After we had lunch at KFC, we headed back home. I offered to drive. Because the rain did not stop, I really had a tough time driving. Raindrops on the windshield was so distracting. I was fighting sleepiness and fatigue. I realised I couldn't drive all the way from Gerik to TI. I cannot possibly do this every time I want to go home. Dad drove from Kuala Kangsar onwards.

That night Mum received a phone call from our nosy neighbour. We nicknamed her 'Datin Bandar'. Her daughter was posted to Hospital Slim River (a mere 1 hour journey compared to my 3 hours drive). She sounded so 'concerned' that I am going to a place so far away from home.

"Why didn't you appeal?" "Gerik is so far." "Such a remote town!"

Mum was quite pissed off at Datin Bandar's remarks, but she remained civil. She dispelled all our neighbour's 'worries' one by one. Mum and I suspected that DB just wanted to gloat about her daughter's posting and revel in our misery. Too bad... we are not wallowing in misery. Overall, we feel quite positive about things. (Although I am not positive about the long drive and my lack of accommodation at this point in time.)

Wednesday, December 17, 2014

My two cents on methadone

"Why should we spend money on these people? The money could be used to buy medications for cancer patients..."

"I really hate drug users! They are good-for-nothing!" (Said in reference to methadone patients)

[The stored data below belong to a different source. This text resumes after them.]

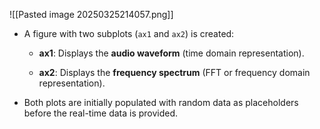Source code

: ![[Pasted image 20250325214057.png]]

- A figure with two subplots (`ax1` and `ax2`) is created:
    
    - **ax1**: Displays the **audio waveform** (time domain representation).
        
    - **ax2**: Displays the **frequency spectrum** (FFT or frequency domain representation).
        
- Both plots are initially populated with random data as placeholders before the real-time data is provided.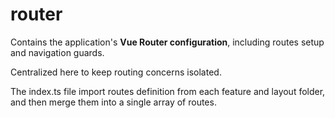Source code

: # router

Contains the application's **Vue Router configuration**, including routes setup and navigation guards.

Centralized here to keep routing concerns isolated.

The index.ts file import routes definition from each feature and layout folder, and then merge them into a single array of routes.
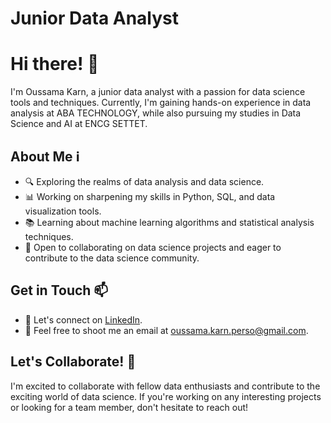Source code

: # Junior Data Analyst

# Hi there! 👋

I'm Oussama Karn, a junior data analyst with a passion for data science tools and techniques. Currently, I'm gaining hands-on experience in data analysis at ABA TECHNOLOGY, while also pursuing my studies in Data Science and AI at ENCG SETTET.

## About Me ℹ️

- 🔍 Exploring the realms of data analysis and data science.
- 📊 Working on sharpening my skills in Python, SQL, and data visualization tools.
- 📚 Learning about machine learning algorithms and statistical analysis techniques.
- 🌱 Open to collaborating on data science projects and eager to contribute to the data science community.

## Get in Touch 📫

- 💬 Let's connect on [LinkedIn](https://www.linkedin.com/in/oussama-karn/).
- 📧 Feel free to shoot me an email at [oussama.karn.perso@gmail.com](oussama.karn.perso@gmail.com).

## Let's Collaborate! 🤝

I'm excited to collaborate with fellow data enthusiasts and contribute to the exciting world of data science. If you're working on any interesting projects or looking for a team member, don't hesitate to reach out!

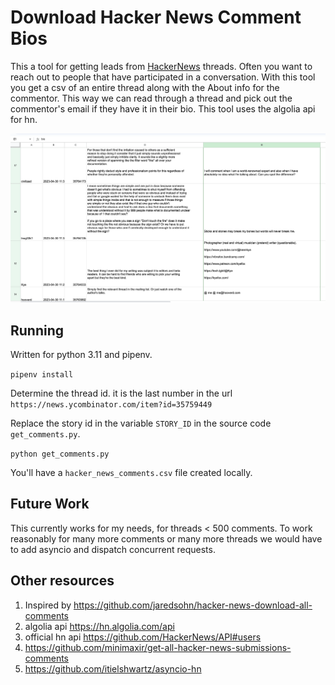 # Download Hacker News Comment Bios

This a tool for getting leads from [HackerNews](https://news.ycombinator.com/) threads.
Often you want to reach
out to people that have participated in a conversation. With this tool you get
a csv of an entire thread along with the About info for the commentor.
This way we can read through a thread and pick out the commentor's email
if they have it in their bio. This tool uses the algolia api for hn.

![screenshot](screenshot.png)

## Running

Written for python 3.11 and pipenv.

`pipenv install`

Determine the thread id. it is the last number in the url `https://news.ycombinator.com/item?id=35759449`

Replace the story id in the variable `STORY_ID` in the source code `get_comments.py`.

`python get_comments.py`

You'll have a `hacker_news_comments.csv` file created locally.

## Future Work

This currently works for my needs, for threads < 500 comments. To work reasonably
for many more comments or many more threads we would have to add asyncio and dispatch
concurrent requests.

## Other resources

1. Inspired by https://github.com/jaredsohn/hacker-news-download-all-comments
1. algolia api https://hn.algolia.com/api
1. official hn api https://github.com/HackerNews/API#users
1. https://github.com/minimaxir/get-all-hacker-news-submissions-comments
1. https://github.com/itielshwartz/asyncio-hn
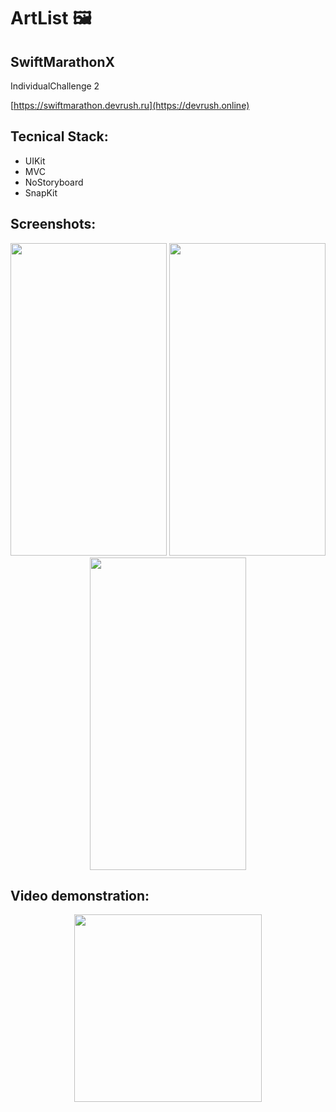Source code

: # ArtList 🖼️

## SwiftMarathonX

IndividualСhallenge 2

[https://swiftmarathon.devrush.ru](https://devrush.online)

## Tecnical Stack:
* UIKit
* MVC
* NoStoryboard
* SnapKit


## Screenshots:
<p align="center">
  <img src="" width="250" height=500 />
  <img src="" width="250" height=500 />
  <img src="" width="250" height=500 />
</p>


## Video demonstration:

<p align="center">
  <img src="" width="300"/>
</p>



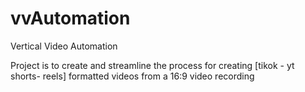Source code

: # vvAutomation
Vertical Video Automation

Project is to create and streamline the process for creating [tikok - yt shorts- reels] formatted videos from a 16:9 video recording
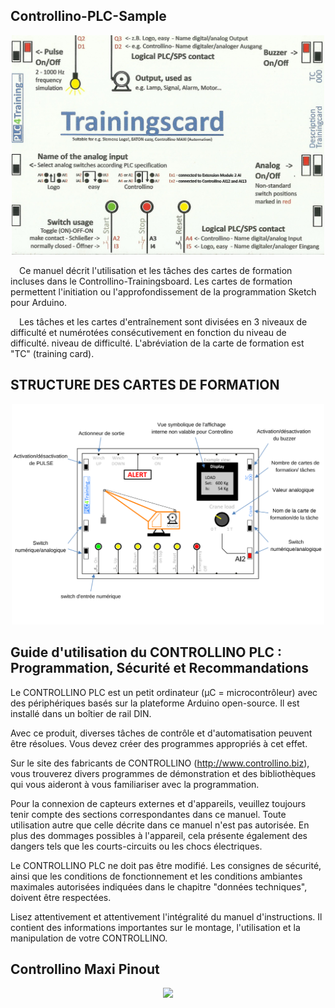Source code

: <h2> Controllino-PLC-Sample </h2>
<p align="center">
<img width="500" height="" src="https://github.com/DexterTaha/Controllino-PLC-Sample/blob/main/Training%20Card%20Picture/000.jpg">
</p>
<p>
&emsp;Ce manuel décrit l'utilisation et les tâches des cartes de formation incluses dans le Controllino-Trainingsboard. Les
cartes de formation permettent l'initiation ou l'approfondissement de la programmation Sketch pour Arduino.
  
&emsp;Les tâches et les cartes d'entraînement sont divisées en 3 niveaux de difficulté et numérotées consécutivement en fonction du niveau de difficulté.
niveau de difficulté. L'abréviation de la carte de formation est "TC" (training card).
</p>

<h2> STRUCTURE DES CARTES DE FORMATION </h2>
<p align="center">
<img width="500" height="" src="https://github.com/DexterTaha/Controllino-PLC-Sample/blob/main/Training%20Card%20Picture/STRUCTURE%20DES%20CARTES%20DE%20FORMATION.png">
</p>

<h2> Guide d'utilisation du CONTROLLINO PLC : Programmation, Sécurité et Recommandations  </h2>
<p>
  Le CONTROLLINO PLC est un petit ordinateur (μC = microcontrôleur) avec des périphériques basés sur la plateforme Arduino open-source. Il est installé dans un boîtier de rail DIN.

Avec ce produit, diverses tâches de contrôle et d'automatisation peuvent être résolues. Vous devez créer des programmes appropriés à cet effet.

Sur le site des fabricants de CONTROLLINO (http://www.controllino.biz), vous trouverez divers programmes de démonstration et des bibliothèques qui vous aideront à vous familiariser avec la programmation.

Pour la connexion de capteurs externes et d'appareils, veuillez toujours tenir compte des sections correspondantes dans ce manuel. Toute utilisation autre que celle décrite dans ce manuel n'est pas autorisée. En plus des dommages possibles à l'appareil, cela présente également des dangers tels que les courts-circuits ou les chocs électriques.

Le CONTROLLINO PLC ne doit pas être modifié. Les consignes de sécurité, ainsi que les conditions de fonctionnement et les conditions ambiantes maximales autorisées indiquées dans le chapitre "données techniques", doivent être respectées.

Lisez attentivement et attentivement l'intégralité du manuel d'instructions. Il contient des informations importantes sur le montage, l'utilisation et la manipulation de votre CONTROLLINO.
</p>

<h2> Controllino Maxi Pinout </h2>
<p align="center">
<img width="500" height="" src="https://github.com/DexterTaha/Controllino-PLC-Sample/blob/main/Images/CONTROLLINO-MAXI-Automation-Pinout.jpg">
</p>
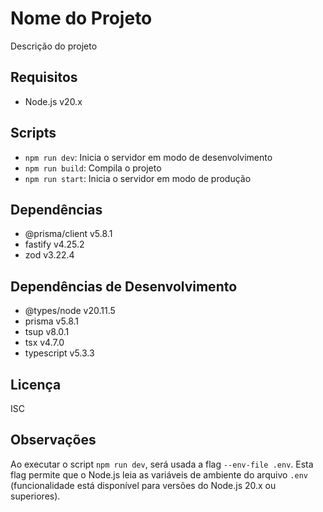 # Nome do Projeto

Descrição do projeto

## Requisitos

- Node.js v20.x

## Scripts

- `npm run dev`: Inicia o servidor em modo de desenvolvimento
- `npm run build`: Compila o projeto
- `npm run start`: Inicia o servidor em modo de produção

## Dependências

- @prisma/client v5.8.1
- fastify v4.25.2
- zod v3.22.4

## Dependências de Desenvolvimento

- @types/node v20.11.5
- prisma v5.8.1
- tsup v8.0.1
- tsx v4.7.0
- typescript v5.3.3

## Licença

ISC

## Observações

Ao executar o script `npm run dev`, será usada a flag `--env-file .env`. Esta flag permite que o Node.js leia as variáveis de ambiente do arquivo `.env` (funcionalidade está disponível para versões do Node.js 20.x ou superiores).
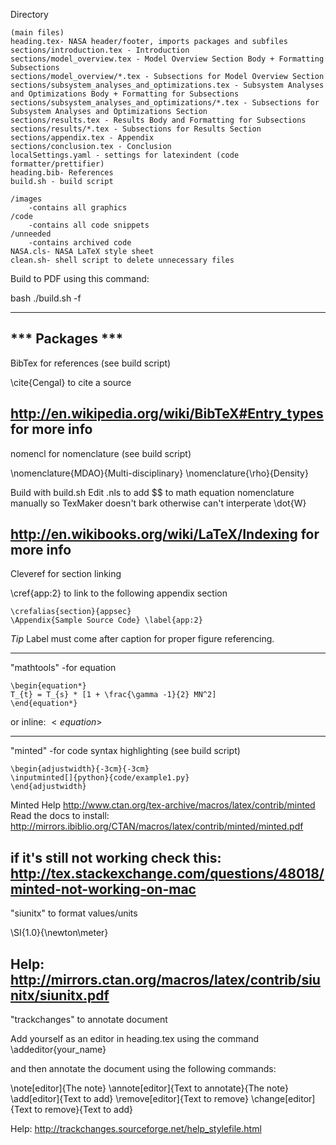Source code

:Directory

	(main files)
	heading.tex- NASA header/footer, imports packages and subfiles
	sections/introduction.tex - Introduction
	sections/model_overview.tex - Model Overview Section Body + Formatting Subsections
	sections/model_overview/*.tex - Subsections for Model Overview Section
	sections/subsystem_analyses_and_optimizations.tex - Subsystem Analyses and Optimizations Body + Formatting for Subsections
	sections/subsystem_analyses_and_optimizations/*.tex - Subsections for Subsystem Analyses and Optimizations Section
	sections/results.tex - Results Body and Formatting for Subsections
	sections/results/*.tex - Subsections for Results Section
	sections/appendix.tex - Appendix
	sections/conclusion.tex - Conclusion
	localSettings.yaml - settings for latexindent (code formatter/prettifier)
	heading.bib- References
	build.sh - build script

	/images
		-contains all graphics
	/code
		-contains all code snippets
	/unneeded
		-contains archived code
	NASA.cls- NASA LaTeX style sheet
	clean.sh- shell script to delete unnecessary files

Build to PDF using this command:

bash ./build.sh -f


-------------------------------------------
*** Packages ***
-------------------------------------------
BibTex for references (see build script)

\cite{Cengal} to cite a source

http://en.wikipedia.org/wiki/BibTeX#Entry_types
for more info
-------------------------------------------
nomencl for nomenclature (see build script)

\nomenclature{MDAO}{Multi-disciplinary}
\nomenclature{\rho}{Density}

Build with build.sh
Edit .nls to add $$ to math equation nomenclature manually so TexMaker doesn't bark
otherwise can't interperate \dot{W}

http://en.wikibooks.org/wiki/LaTeX/Indexing
for more info
-------------------------------------------
Cleveref for section linking

\cref{app:2} to link to the following appendix section


	\crefalias{section}{appsec}
	\Appendix{Sample Source Code} \label{app:2} 


*Tip*
Label must come after caption for proper figure referencing. 

-------------------------------------------
"mathtools" -for equation 

	\begin{equation*}
	T_{t} = T_{s} * [1 + \frac{\gamma -1}{2} MN^2]
	\end{equation*}

or inline: $<equation>$

-------------------------------------------
"minted" -for code syntax highlighting (see build script)

	\begin{adjustwidth}{-3cm}{-3cm}
	\inputminted[]{python}{code/example1.py}
	\end{adjustwidth} 

Minted Help
http://www.ctan.org/tex-archive/macros/latex/contrib/minted
Read the docs to install:
http://mirrors.ibiblio.org/CTAN/macros/latex/contrib/minted/minted.pdf

if it's still not working check this:
http://tex.stackexchange.com/questions/48018/minted-not-working-on-mac
-------------------------------------------
"siunitx" to format values/units 

\SI{1.0}{\newton\meter}

Help:
http://mirrors.ctan.org/macros/latex/contrib/siunitx/siunitx.pdf
-------------------------------------------
"trackchanges" to annotate document

Add yourself as an editor in heading.tex using the command
\addeditor{your_name}

and then annotate the document using the following commands:

\note[editor]{The note}
\annote[editor]{Text to annotate}{The note}
\add[editor]{Text to add}
\remove[editor]{Text to remove}
\change[editor]{Text to remove}{Text to add} 

Help:
http://trackchanges.sourceforge.net/help_stylefile.html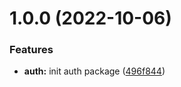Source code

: # 1.0.0 (2022-10-06)


### Features

* **auth:** init auth package ([496f844](https://github.com/tsangste/nx-package-test/commit/496f84492c87bb11e76c0c0aae1dcda126d23d0f))
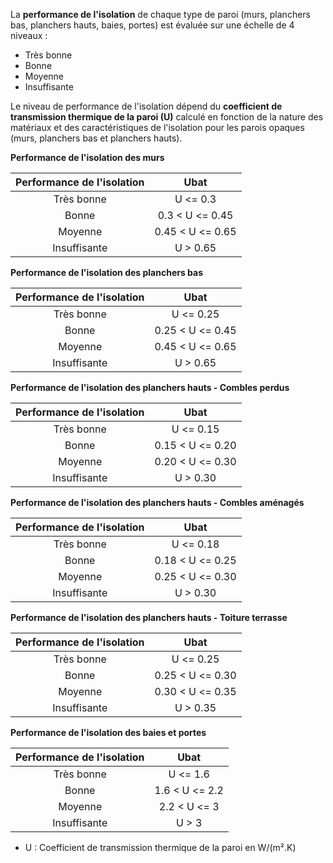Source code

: La **performance de l'isolation** de chaque type de paroi (murs, planchers bas, planchers hauts, baies, portes) est évaluée sur une échelle de 4 niveaux :

- Très bonne
- Bonne
- Moyenne
- Insuffisante

Le niveau de performance de l'isolation dépend du **coefficient de transmission thermique de la paroi (U)** calculé en fonction de la nature des matériaux et des caractéristiques de l'isolation pour les parois opaques (murs, planchers bas et planchers hauts).

**Performance de l'isolation des murs**

| Performance de l'isolation |       Ubat       |
| :------------------------: | :--------------: |
|         Très bonne         |     U <= 0.3     |
|           Bonne            | 0.3 < U <= 0.45  |
|          Moyenne           | 0.45 < U <= 0.65 |
|        Insuffisante        |     U > 0.65     |

**Performance de l'isolation des planchers bas**

| Performance de l'isolation |       Ubat       |
| :------------------------: | :--------------: |
|         Très bonne         |    U <= 0.25     |
|           Bonne            | 0.25 < U <= 0.45 |
|          Moyenne           | 0.45 < U <= 0.65 |
|        Insuffisante        |     U > 0.65     |

**Performance de l'isolation des planchers hauts - Combles perdus**

| Performance de l'isolation |       Ubat       |
| :------------------------: | :--------------: |
|         Très bonne         |    U <= 0.15     |
|           Bonne            | 0.15 < U <= 0.20 |
|          Moyenne           | 0.20 < U <= 0.30 |
|        Insuffisante        |     U > 0.30     |

**Performance de l'isolation des planchers hauts - Combles aménagés**

| Performance de l'isolation |       Ubat       |
| :------------------------: | :--------------: |
|         Très bonne         |    U <= 0.18     |
|           Bonne            | 0.18 < U <= 0.25 |
|          Moyenne           | 0.25 < U <= 0.30 |
|        Insuffisante        |     U > 0.30     |

**Performance de l'isolation des planchers hauts - Toiture terrasse**

| Performance de l'isolation |       Ubat       |
| :------------------------: | :--------------: |
|         Très bonne         |    U <= 0.25     |
|           Bonne            | 0.25 < U <= 0.30 |
|          Moyenne           | 0.30 < U <= 0.35 |
|        Insuffisante        |     U > 0.35     |

**Performance de l'isolation des baies et portes**

| Performance de l'isolation |      Ubat      |
| :------------------------: | :------------: |
|         Très bonne         |    U <= 1.6    |
|           Bonne            | 1.6 < U <= 2.2 |
|          Moyenne           |  2.2 < U <= 3  |
|        Insuffisante        |     U > 3      |

- U : Coefficient de transmission thermique de la paroi en W/(m².K)
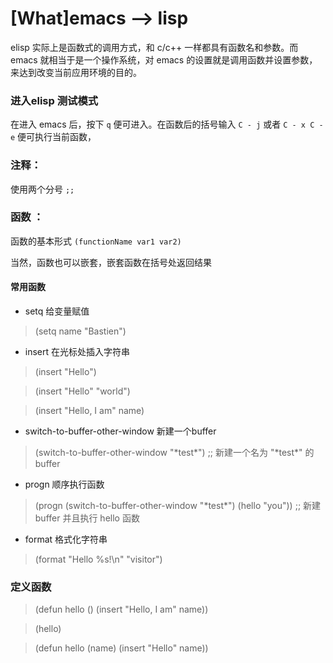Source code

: [What]emacs --> lisp
=======================

elisp 实际上是函数式的调用方式，和 c/c++ 一样都具有函数名和参数。而 emacs 就相当于是一个操作系统，对 emacs 的设置就是调用函数并设置参数，来达到改变当前应用环境的目的。

### 进入elisp 测试模式

在进入 emacs 后，按下 `q` 便可进入。在函数后的括号输入 `C - j` 或者 `C - x C - e` 便可执行当前函数，

### 注释：

使用两个分号 `;;`

### 函数 ：

函数的基本形式 `(functionName var1 var2)`

当然，函数也可以嵌套，嵌套函数在括号处返回结果

#### 常用函数

- setq 给变量赋值

> (setq name "Bastien")

- insert 在光标处插入字符串

> (insert "Hello")

> (insert "Hello" "world")

> (insert "Hello, I am" name)

- switch-to-buffer-other-window 新建一个buffer

> (switch-to-buffer-other-window "\*test\*") ;; 新建一个名为 "\*test\*" 的buffer

- progn 顺序执行函数

> (progn (switch-to-buffer-other-window "\*test\*") (hello "you")) ;; 新建 buffer 并且执行 hello 函数

- format 格式化字符串

> (format "Hello %s!\n" "visitor")


### 定义函数

> (defun hello () (insert "Hello, I am" name))

> (hello)

> (defun hello (name) (insert "Hello" name))

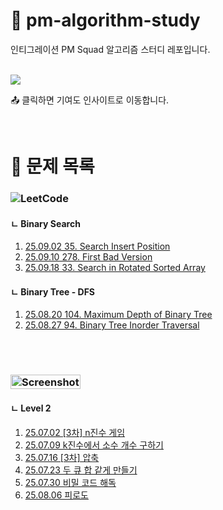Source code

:# 📝 pm-algorithm-study

인티그레이션 PM Squad 알고리즘 스터디 레포입니다.  

<br/>

<a href="https://github.com/shinheylynn/pm-algorithm-study/graphs/contributors">
  <img src="https://contributors-img.web.app/image?repo=shinheylynn/pm-algorithm-study" />
</a>

📤 클릭하면 기여도 인사이트로 이동합니다.

<br/>

# 📁 문제 목록

### ![LeetCode](https://img.shields.io/badge/LeetCode-000000?style=for-the-badge&logo=LeetCode&logoColor=#d16c06)
#### ㄴ Binary Search
1. [25.09.02 35. Search Insert Position](./leetcode/Binary%20Search/25.09.03%2035.%20Search%20Insert%20Position/)
2. [25.09.10 278. First Bad Version](./leetcode/Binary%20Search/25.09.10%20278.%20First%20Bad%20Version/)
3. [25.09.18 33. Search in Rotated Sorted Array](./leetcode/Binary%20Search/33.%20Search%20in%20Rotated%20Sorted%20Array/)

#### ㄴ Binary Tree - DFS

1. [25.08.20 104. Maximum Depth of Binary Tree](./leetcode/Binary%20Tree%20-%20DFS/25.08.20%20104.%20Maximum%20Depth%20of%20Binary%20Tree/)
2. [25.08.27 94. Binary Tree Inorder Traversal](/leetcode/Binary%20Tree%20-%20DFS/25.08.27%2094.%20Binary%20Tree%20Inorder%20Traversal/)

<br/>
<br/>

### <img width="112" height="23" alt="Screenshot 2025-08-19 at 10 09 42 PM" src="https://github.com/user-attachments/assets/f5f3aac5-7de8-4745-b57d-7335c02a88df" />
#### ㄴ Level 2

1. [25.07.02 [3차] n진수 게임](./programmers/lv2/25.07.02%20%5B3차%5D%20n진수%20게임/)
2. [25.07.09 k진수에서 소수 개수 구하기](./programmers/lv2/25.07.09%20k진수에서%20소수%20개수%20구하기/)
3. [25.07.16 [3차] 압축](./programmers/lv2/25.07.16%20%5B3차%5D%20압축/)
4. [25.07.23 두 큐 합 같게 만들기](./programmers/lv2/25.07.23%20두%20큐%20합%20같게%20만들기/)
5. [25.07.30 비밀 코드 해독](./programmers/lv2/25.07.30%20비밀%20코드%20해독/)
6. [25.08.06 피로도](./programmers/lv2/25.08.06%20피로도/)

<br/>
<br/>
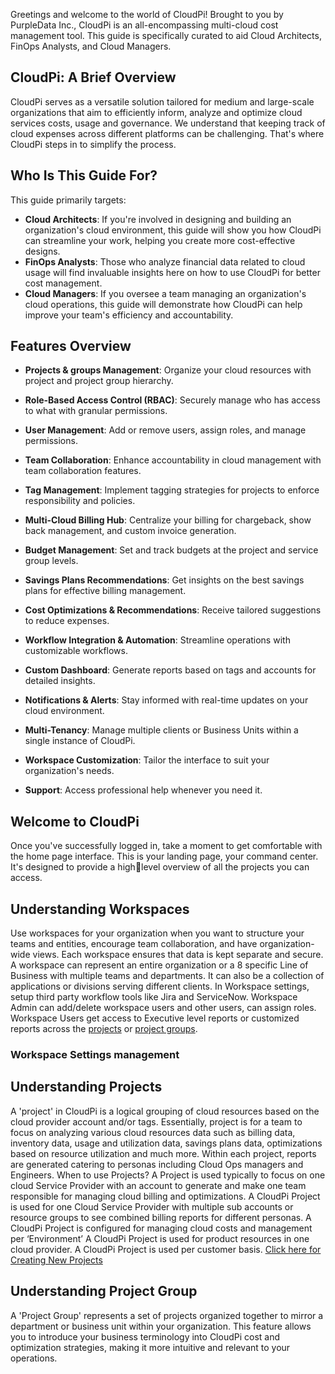 
Greetings and welcome to the world of CloudPi! Brought to you by PurpleData Inc., CloudPi 
is an all-encompassing multi-cloud cost management tool. This guide is specifically curated 
to aid Cloud Architects, FinOps Analysts, and Cloud Managers.
## CloudPi: A Brief Overview
CloudPi serves as a versatile solution tailored for medium and large-scale organizations that 
aim to efficiently inform, analyze and optimize cloud services costs, usage and governance. 
We understand that keeping track of cloud expenses across different platforms can be 
challenging. That's where CloudPi steps in to simplify the process.
## Who Is This Guide For?
This guide primarily targets:

- **Cloud Architects**: If you're involved in designing and building an organization's cloud 
environment, this guide will show you how CloudPi can streamline your work, 
helping you create more cost-effective designs.
- **FinOps Analysts**: Those who analyze financial data related to cloud usage will find 
invaluable insights here on how to use CloudPi for better cost management.
- **Cloud Managers**: If you oversee a team managing an organization's cloud 
operations, this guide will demonstrate how CloudPi can help improve your team's 
efficiency and accountability.
## Features Overview
- **Projects & groups Management**: Organize your cloud resources with project and 
project group hierarchy.
- **Role-Based Access Control (RBAC)**: Securely manage who has access to what with 
granular permissions.
- **User Management**: Add or remove users, assign roles, and manage permissions.
- **Team Collaboration**: Enhance accountability in cloud management with team 
collaboration features.

- **Tag Management**: Implement tagging strategies for projects to enforce 
responsibility and policies.

- **Multi-Cloud Billing Hub**: Centralize your billing for chargeback, show back 
management, and custom invoice generation.
- **Budget Management**: Set and track budgets at the project and service group levels.
- **Savings Plans Recommendations**: Get insights on the best savings plans for effective 
billing management.
- **Cost Optimizations & Recommendations**: Receive tailored suggestions to reduce 
expenses.
- **Workflow Integration & Automation**: Streamline operations with customizable 
workflows.
- **Custom Dashboard**: Generate reports based on tags and accounts for detailed 
insights.
- **Notifications & Alerts**: Stay informed with real-time updates on your cloud 
environment.
- **Multi-Tenancy**: Manage multiple clients or Business Units within a single instance of 
CloudPi.
- **Workspace Customization**: Tailor the interface to suit your organization's needs.
- **Support**: Access professional help whenever you need it.
## Welcome to CloudPi
Once you've successfully logged in, take a moment to get comfortable with the home page 
interface. This is your landing page, your command center. It's designed to provide a highlevel overview of all the projects you can access.
## Understanding Workspaces
Use workspaces for your organization when you want to structure your teams and entities, 
encourage team collaboration, and have organization-wide views. Each workspace ensures 
that data is kept separate and secure. A workspace can represent an entire organization or a 
8
specific Line of Business with multiple teams and departments. It can also be a collection of 
applications or divisions serving different clients.
In Workspace settings, setup third party workflow tools like Jira and ServiceNow. 
Workspace Admin can add/delete workspace users and other users, can assign roles.
Workspace Users get access to Executive level reports or customized reports across the 
[projects](http://cloudpie.ai:3000/) or [project groups](http://cloudpie.ai:3000/).

### Workspace Settings management 
## Understanding Projects
A 'project' in CloudPi is a logical grouping of cloud resources based on the cloud provider 
account and/or tags. Essentially, project is for a team to focus on analyzing various cloud 
resources data such as billing data, inventory data, usage and utilization data, savings plans 
data, optimizations based on resource utilization and much more. Within each project, 
reports are generated catering to personas including Cloud Ops managers and Engineers.
When to use Projects?
A Project is used typically to focus on one cloud Service Provider with an account to 
generate and make one team responsible for managing cloud billing and optimizations.
A CloudPi Project is used for one Cloud Service Provider with multiple sub accounts or 
resource groups to see combined billing reports for different personas.
A CloudPi Project is configured for managing cloud costs and management per 
‘Environment’
A CloudPi Project is used for product resources in one cloud provider.
A CloudPi Project is used per customer basis.
[Click here for Creating New Projects](http://cloudpie.ai:3000/)

## Understanding Project Group
A 'Project Group' represents a set of projects organized together to mirror a department or 
business unit within your organization. This feature allows you to introduce your business 
terminology into CloudPi cost and optimization strategies, making it more intuitive and 
relevant to your operations.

These are only few of the many negative comments I have heard in the past year about methadone maintenance therapy (MMT). And these were uttered by healthcare workers - mainly pharmacists and pharmacy assistants.

I just nod my head silently, but inside I am already judging them for judging others. (Hey, I am not perfect.) I know a lot of money has gone into the programme - with the daily dosing of methadone for so many recovering drug users. And out of the many patients, there are many of them who would try to cheat and lie to us. Old habits die hard.

But for every misbehaving patient, there is one who is committed to the programme - one who works an honest job, one who brings his kid in every day with him, one who expresses regret for abusing drugs many years ago. Heck, there are some who don't believe in the efficacy of methadone but choose to continue, because using illicit drugs can be more harmful.

I think that we shouldn't discredit the entire programme just because of the patients' previous faults. As health professionals, we shouldn't judge others. We are not supposed to be a moral or ethics police. We are just here to provide medications to people who need them in a timely and safe manner.

I also truly believe in what I learnt in uni a few years ago. MMT is beneficial because it removes drug users from harmful behaviours such as the usage of dirty needles, overdosing, Hepatitis C, and HIV/AIDS. If MMT could reduce the likelihood of Hep C or HIV/AIDS spreading to wider society, why not?